(Plain-text document sources)
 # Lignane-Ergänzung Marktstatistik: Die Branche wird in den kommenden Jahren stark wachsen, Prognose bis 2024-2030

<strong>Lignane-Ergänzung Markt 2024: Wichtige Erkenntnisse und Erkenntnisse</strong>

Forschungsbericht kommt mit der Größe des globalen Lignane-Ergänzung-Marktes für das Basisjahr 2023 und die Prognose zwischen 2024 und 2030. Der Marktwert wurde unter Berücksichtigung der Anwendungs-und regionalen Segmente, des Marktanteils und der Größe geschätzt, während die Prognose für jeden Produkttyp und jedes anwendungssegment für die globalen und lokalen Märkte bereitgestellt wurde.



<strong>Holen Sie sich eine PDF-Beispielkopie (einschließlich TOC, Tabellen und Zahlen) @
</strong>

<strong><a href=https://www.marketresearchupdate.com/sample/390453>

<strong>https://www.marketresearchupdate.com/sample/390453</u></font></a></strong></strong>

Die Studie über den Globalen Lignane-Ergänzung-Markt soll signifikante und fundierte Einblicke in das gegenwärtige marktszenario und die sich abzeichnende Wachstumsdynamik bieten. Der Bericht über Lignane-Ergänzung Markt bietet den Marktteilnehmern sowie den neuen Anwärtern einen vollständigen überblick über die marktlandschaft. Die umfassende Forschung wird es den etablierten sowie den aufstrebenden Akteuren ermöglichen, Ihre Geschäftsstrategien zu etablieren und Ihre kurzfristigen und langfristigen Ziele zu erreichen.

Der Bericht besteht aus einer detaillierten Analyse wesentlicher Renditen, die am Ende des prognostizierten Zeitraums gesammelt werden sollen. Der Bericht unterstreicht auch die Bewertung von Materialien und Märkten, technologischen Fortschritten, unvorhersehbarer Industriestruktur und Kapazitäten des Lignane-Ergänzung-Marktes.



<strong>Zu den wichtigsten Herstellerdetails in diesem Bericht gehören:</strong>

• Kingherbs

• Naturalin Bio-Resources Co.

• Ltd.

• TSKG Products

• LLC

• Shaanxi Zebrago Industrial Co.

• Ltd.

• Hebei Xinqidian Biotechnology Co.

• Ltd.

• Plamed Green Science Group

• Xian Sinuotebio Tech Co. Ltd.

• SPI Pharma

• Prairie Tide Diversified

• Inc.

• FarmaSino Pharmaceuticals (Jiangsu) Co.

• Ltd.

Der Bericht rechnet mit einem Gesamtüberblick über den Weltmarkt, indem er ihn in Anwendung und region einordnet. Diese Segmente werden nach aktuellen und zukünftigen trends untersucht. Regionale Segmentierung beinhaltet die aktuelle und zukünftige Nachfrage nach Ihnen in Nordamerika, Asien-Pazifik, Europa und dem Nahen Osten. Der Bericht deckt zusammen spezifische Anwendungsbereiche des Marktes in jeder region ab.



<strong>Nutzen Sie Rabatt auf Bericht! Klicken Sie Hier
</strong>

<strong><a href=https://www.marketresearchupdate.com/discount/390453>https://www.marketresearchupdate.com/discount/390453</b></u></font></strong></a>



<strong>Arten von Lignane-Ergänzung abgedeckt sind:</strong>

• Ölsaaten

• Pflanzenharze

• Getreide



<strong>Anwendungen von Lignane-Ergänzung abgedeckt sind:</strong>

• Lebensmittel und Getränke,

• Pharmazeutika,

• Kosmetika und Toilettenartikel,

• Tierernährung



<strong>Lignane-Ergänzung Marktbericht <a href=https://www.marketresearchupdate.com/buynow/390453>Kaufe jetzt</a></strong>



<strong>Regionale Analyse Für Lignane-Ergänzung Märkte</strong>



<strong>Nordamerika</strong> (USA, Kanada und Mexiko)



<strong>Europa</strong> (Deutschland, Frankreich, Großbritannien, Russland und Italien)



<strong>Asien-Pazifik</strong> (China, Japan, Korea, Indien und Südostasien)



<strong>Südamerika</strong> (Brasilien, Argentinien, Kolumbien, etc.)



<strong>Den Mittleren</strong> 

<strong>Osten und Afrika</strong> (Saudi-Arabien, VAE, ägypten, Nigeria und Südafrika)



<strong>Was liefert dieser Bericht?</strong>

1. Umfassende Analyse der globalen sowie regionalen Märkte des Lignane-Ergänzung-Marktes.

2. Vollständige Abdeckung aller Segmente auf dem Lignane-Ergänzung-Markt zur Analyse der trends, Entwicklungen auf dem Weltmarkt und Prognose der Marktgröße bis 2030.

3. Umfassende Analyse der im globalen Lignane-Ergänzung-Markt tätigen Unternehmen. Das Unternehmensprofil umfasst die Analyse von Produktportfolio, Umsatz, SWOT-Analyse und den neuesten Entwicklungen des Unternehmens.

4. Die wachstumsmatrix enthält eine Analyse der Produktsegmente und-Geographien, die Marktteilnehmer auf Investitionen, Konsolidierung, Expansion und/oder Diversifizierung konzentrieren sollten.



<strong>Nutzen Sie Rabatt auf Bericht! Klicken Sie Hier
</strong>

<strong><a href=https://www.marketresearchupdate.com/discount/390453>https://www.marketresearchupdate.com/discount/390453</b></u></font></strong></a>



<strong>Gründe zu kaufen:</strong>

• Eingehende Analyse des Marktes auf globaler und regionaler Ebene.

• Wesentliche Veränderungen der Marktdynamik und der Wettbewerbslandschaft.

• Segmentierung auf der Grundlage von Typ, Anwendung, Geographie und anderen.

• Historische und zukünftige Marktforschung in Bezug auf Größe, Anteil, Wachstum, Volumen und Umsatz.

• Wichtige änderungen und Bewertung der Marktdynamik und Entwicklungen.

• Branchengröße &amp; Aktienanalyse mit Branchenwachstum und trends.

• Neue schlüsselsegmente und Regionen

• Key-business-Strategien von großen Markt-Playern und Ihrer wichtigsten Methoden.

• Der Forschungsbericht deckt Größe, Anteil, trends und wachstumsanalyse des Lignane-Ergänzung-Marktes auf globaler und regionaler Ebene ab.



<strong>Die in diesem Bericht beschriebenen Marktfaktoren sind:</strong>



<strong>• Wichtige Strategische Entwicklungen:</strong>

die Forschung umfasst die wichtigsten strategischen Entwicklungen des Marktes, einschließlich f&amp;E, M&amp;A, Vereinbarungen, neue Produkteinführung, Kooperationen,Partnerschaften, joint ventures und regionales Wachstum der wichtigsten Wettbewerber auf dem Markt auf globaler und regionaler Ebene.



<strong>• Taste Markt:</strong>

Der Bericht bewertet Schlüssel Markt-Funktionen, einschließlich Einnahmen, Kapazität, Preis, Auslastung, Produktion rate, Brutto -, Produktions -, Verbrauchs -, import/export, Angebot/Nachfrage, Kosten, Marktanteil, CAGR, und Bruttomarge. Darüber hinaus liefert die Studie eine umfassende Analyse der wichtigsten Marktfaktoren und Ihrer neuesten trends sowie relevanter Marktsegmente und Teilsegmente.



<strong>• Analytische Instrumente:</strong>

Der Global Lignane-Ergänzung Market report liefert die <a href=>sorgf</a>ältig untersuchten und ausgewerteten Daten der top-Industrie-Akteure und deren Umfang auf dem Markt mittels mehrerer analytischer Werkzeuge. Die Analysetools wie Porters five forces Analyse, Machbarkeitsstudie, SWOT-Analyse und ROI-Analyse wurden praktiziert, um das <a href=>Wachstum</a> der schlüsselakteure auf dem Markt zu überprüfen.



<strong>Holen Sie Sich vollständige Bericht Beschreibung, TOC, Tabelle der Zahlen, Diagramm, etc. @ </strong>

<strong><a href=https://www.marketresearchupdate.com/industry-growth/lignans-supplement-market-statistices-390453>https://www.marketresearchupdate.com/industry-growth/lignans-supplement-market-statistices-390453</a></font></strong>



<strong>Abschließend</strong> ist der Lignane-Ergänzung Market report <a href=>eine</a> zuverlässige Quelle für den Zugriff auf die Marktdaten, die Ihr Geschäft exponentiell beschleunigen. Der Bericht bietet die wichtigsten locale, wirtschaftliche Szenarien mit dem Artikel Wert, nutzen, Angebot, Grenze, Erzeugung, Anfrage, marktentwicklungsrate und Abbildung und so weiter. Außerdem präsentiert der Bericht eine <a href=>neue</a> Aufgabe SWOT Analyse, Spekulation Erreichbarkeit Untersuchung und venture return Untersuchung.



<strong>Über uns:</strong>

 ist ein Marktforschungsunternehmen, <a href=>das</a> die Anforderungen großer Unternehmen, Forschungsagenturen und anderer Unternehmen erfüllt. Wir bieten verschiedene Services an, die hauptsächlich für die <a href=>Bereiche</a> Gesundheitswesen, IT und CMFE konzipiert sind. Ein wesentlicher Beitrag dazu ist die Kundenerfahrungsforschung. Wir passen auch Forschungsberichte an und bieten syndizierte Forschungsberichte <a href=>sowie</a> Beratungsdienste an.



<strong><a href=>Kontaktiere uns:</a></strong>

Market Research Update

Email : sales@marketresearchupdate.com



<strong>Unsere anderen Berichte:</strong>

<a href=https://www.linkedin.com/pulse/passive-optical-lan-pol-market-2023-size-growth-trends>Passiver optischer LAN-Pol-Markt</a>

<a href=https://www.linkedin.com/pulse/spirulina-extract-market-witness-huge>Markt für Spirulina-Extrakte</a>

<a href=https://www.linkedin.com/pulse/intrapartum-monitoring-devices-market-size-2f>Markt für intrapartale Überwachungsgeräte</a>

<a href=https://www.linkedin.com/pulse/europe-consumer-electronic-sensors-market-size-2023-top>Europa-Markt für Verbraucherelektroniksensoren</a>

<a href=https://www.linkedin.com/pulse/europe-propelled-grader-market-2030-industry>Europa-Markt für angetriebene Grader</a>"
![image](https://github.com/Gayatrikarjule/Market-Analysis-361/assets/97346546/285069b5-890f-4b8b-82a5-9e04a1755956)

### Brief
Take the line above containing "<strong>Holen Sie sich eine", the line containing "<strong>Anwendungen von Lignane-Ergänzung", and all lines in between, and copy them exactly without anything else.

### Response below
<strong>Holen Sie sich eine PDF-Beispielkopie (einschließlich TOC, Tabellen und Zahlen) @
</strong>

<strong><a href=https://www.marketresearchupdate.com/sample/390453>

<strong>https://www.marketresearchupdate.com/sample/390453</u></font></a></strong></strong>

Die Studie über den Globalen Lignane-Ergänzung-Markt soll signifikante und fundierte Einblicke in das gegenwärtige marktszenario und die sich abzeichnende Wachstumsdynamik bieten. Der Bericht über Lignane-Ergänzung Markt bietet den Marktteilnehmern sowie den neuen Anwärtern einen vollständigen überblick über die marktlandschaft. Die umfassende Forschung wird es den etablierten sowie den aufstrebenden Akteuren ermöglichen, Ihre Geschäftsstrategien zu etablieren und Ihre kurzfristigen und langfristigen Ziele zu erreichen.

Der Bericht besteht aus einer detaillierten Analyse wesentlicher Renditen, die am Ende des prognostizierten Zeitraums gesammelt werden sollen. Der Bericht unterstreicht auch die Bewertung von Materialien und Märkten, technologischen Fortschritten, unvorhersehbarer Industriestruktur und Kapazitäten des Lignane-Ergänzung-Marktes.



<strong>Zu den wichtigsten Herstellerdetails in diesem Bericht gehören:</strong>

• Kingherbs

• Naturalin Bio-Resources Co.

• Ltd.

• TSKG Products

• LLC

• Shaanxi Zebrago Industrial Co.

• Ltd.

• Hebei Xinqidian Biotechnology Co.

• Ltd.

• Plamed Green Science Group

• Xian Sinuotebio Tech Co. Ltd.

• SPI Pharma

• Prairie Tide Diversified

• Inc.

• FarmaSino Pharmaceuticals (Jiangsu) Co.

• Ltd.

Der Bericht rechnet mit einem Gesamtüberblick über den Weltmarkt, indem er ihn in Anwendung und region einordnet. Diese Segmente werden nach aktuellen und zukünftigen trends untersucht. Regionale Segmentierung beinhaltet die aktuelle und zukünftige Nachfrage nach Ihnen in Nordamerika, Asien-Pazifik, Europa und dem Nahen Osten. Der Bericht deckt zusammen spezifische Anwendungsbereiche des Marktes in jeder region ab.



<strong>Nutzen Sie Rabatt auf Bericht! Klicken Sie Hier
</strong>

<strong><a href=https://www.marketresearchupdate.com/discount/390453>https://www.marketresearchupdate.com/discount/390453</b></u></font></strong></a>



<strong>Arten von Lignane-Ergänzung abgedeckt sind:</strong>

• Ölsaaten

• Pflanzenharze

• Getreide



<strong>Anwendungen von Lignane-Ergänzung abgedeckt sind:</strong>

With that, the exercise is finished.